**EXERCISE DETAILS:** Check each line of the data, and copy those where "themes" appears.

Recorded data
▼
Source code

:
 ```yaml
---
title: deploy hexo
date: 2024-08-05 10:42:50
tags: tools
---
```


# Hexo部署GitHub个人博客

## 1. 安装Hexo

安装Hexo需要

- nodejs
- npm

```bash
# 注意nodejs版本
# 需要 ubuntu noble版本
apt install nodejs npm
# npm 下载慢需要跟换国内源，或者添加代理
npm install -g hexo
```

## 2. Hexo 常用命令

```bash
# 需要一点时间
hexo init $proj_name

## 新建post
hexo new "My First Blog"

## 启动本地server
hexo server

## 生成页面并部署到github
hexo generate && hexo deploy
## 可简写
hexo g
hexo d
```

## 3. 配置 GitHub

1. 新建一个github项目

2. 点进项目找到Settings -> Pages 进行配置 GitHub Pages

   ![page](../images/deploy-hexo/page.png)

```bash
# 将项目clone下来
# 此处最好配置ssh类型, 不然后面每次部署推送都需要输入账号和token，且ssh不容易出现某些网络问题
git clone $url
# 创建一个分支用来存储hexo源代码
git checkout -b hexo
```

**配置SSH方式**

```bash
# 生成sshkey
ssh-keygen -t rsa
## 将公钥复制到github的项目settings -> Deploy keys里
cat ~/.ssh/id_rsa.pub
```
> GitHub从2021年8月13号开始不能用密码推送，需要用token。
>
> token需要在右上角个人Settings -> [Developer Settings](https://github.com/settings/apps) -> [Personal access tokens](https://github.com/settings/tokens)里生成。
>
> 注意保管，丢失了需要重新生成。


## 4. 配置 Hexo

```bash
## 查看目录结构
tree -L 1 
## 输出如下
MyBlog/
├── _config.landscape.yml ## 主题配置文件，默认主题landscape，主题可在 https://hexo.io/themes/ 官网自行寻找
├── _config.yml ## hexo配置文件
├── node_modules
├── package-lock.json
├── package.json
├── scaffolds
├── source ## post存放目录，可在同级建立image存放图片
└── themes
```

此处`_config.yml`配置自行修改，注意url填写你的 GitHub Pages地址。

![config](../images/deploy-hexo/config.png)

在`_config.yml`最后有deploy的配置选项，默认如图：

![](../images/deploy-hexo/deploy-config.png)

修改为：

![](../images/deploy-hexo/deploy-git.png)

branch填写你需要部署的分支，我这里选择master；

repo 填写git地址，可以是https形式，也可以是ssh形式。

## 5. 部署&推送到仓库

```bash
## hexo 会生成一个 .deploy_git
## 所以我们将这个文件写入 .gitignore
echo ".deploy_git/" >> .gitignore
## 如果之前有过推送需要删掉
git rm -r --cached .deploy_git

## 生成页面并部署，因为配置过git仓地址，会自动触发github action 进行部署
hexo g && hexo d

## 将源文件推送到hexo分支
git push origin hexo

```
▲
**WRITTEN SOLUTION:**
├── _config.landscape.yml ## 主题配置文件，默认主题landscape，主题可在 https://hexo.io/themes/ 官网自行寻找
└── themes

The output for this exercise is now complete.